International Association of Hydrological Sciences
- Abbreviation: IAHS
- Formation: 1922
- Type: INGO
- Headquarters: Wallingford, Oxfordshire, UK
- Location: United Kingdom;
- Region served: Worldwide
- Members: over 12,000
- President: Salvatore Grimaldi
- Parent organization: International Union of Geodesy and Geophysics
- Staff: 4 (2020)
- Website: iahs.info

= International Association of Hydrological Sciences =

The International Association of Hydrological Sciences (IAHS) is a non-profit, non-governmental scientific organization committed to serving the science of hydrology and the worldwide community of hydrologists. The IAHS was established in 1922, and presently claims a membership in excess of 12,000 with members in over 170 countries.

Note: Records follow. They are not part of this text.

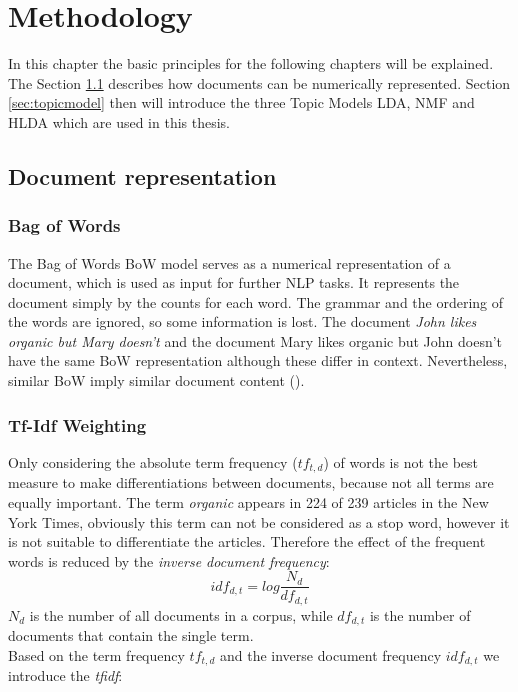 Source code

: \chapter{Methodology}
In this chapter the basic principles for the following chapters will be explained.
The Section \ref{sec:docrep} describes how documents can be numerically represented. Section \ref{sec:topicmodel} then will introduce the three Topic Models \ac{LDA}, \ac{NMF} and \ac{HLDA} which are used in this thesis.

\section{Document representation}
\label{sec:docrep}

\subsection{Bag of Words}
The Bag of Words \ac{BoW} model serves as a numerical representation of a document, which is used as input for further \ac{NLP} tasks.
It represents the document simply by the counts for each word. The grammar and the ordering of the words are ignored, so some information is lost. The document \textit{John likes organic but Mary doesn't} and the document {Mary likes organic but John doesn't} have the same \ac{BoW} representation although these differ in context. Nevertheless, similar \ac{BoW} imply similar document content (\cite{Manning2008}). 

\subsection{Tf-Idf Weighting}
Only considering the absolute term frequency ($tf_{t,d}$) of words is not the best measure to make differentiations between documents, because not all terms are equally important. 
The term \textit{organic} appears in  224 of 239 articles in the New York Times, obviously this term can not be considered as a stop word, however it is not suitable to differentiate the articles. Therefore the effect of the frequent words is reduced by the \textit{inverse document frequency}:
\begin{equation}
	idf_{d,t} = log\dfrac{N_{d}}{df_{d,t}}
\end{equation}
$N_{d}$ is the number of all documents in a corpus, while $df_{d,t}$ is the number of documents that contain the single term.\\
Based on the term frequency $tf_{t,d}$ and the inverse document frequency $idf_{d,t}$ we introduce the \textit{\ac{tfidf}}: 

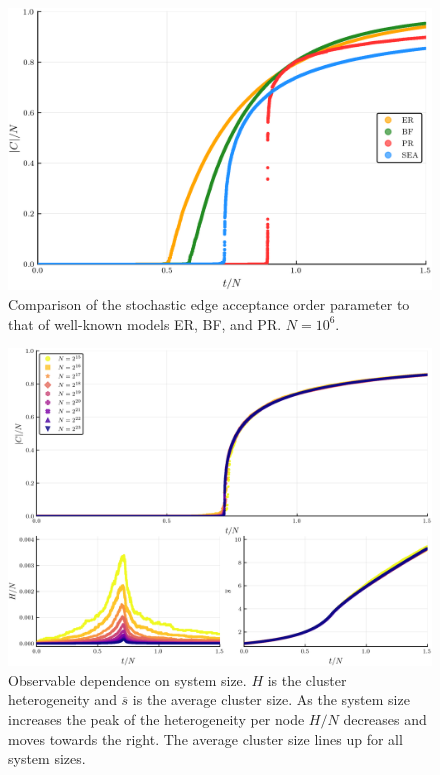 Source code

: \begin{figure}[H]
	\centering
	\includegraphics[width=350pt, clip]{images/Network_ER_BF_PR_SEA_1e6_order_param.png}
	\caption{Comparison of the stochastic edge acceptance order parameter to that of well-known models ER, BF, and PR. $N = 10^6$.}
	\label{fig:ER_BF_PR_SEA_transition}
\end{figure}

\begin{figure}[H]
	\centering
	\includegraphics[width=350pt, clip]{images/k_scaling_triple.png}
	\caption{Observable dependence on system size. $H$ is the cluster heterogeneity and $\overline{s}$ is the average cluster size. As the system size increases the peak of the heterogeneity per node $H/N$ decreases and moves towards the right. The average cluster size lines up for all system sizes.}
	\label{fig:k_scaling_triple}
\end{figure}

Ten international scientific commissions deal with the hydrological cycle, water resources, and specific techniques. Other working groups and initiatives address particular issues.

==Governance==
IAHS is one of the eight associations that comprise the International Union of Geodesy and Geophysics. In accordance with the IAHS statutes and by-laws, the IAHS officers and commissioners are elected every four years by national representatives at the IAHS plenary during the IUGG General Assembly

==National representation==
Official contact between the IAHS and member countries is made via the national representative in each country, who acts as a focal point and channel for communication. If there is a national IUGG committee (usually appointed by the national academy of sciences or equivalent), the IAHS representative is nominated by it or its IUGG subcommittee. Member countries may also appoint national correspondents for the commissions.

==Publications==
IAHS Press fulfills the IAHS mission of worldwide dissemination of research results and practice, and raises funds by publishing and selling the Hydrological Sciences Journal and three book series: the Red Book series, Special Publications (Blue Books), and the Benchmark series. Since 2014, the Red Book series has been published online with open access by Copernicus Publications as the Proceedings of the International Association of Hydrological Sciences (PIAHS). The IAHS electronic news is distributed free to the members.

==Finance==

IAHS is a UK registered charity; all revenues are used to support the aims of the association. The greater part of IAHS’ funding is raised through the publication of the Hydrological Sciences Journal.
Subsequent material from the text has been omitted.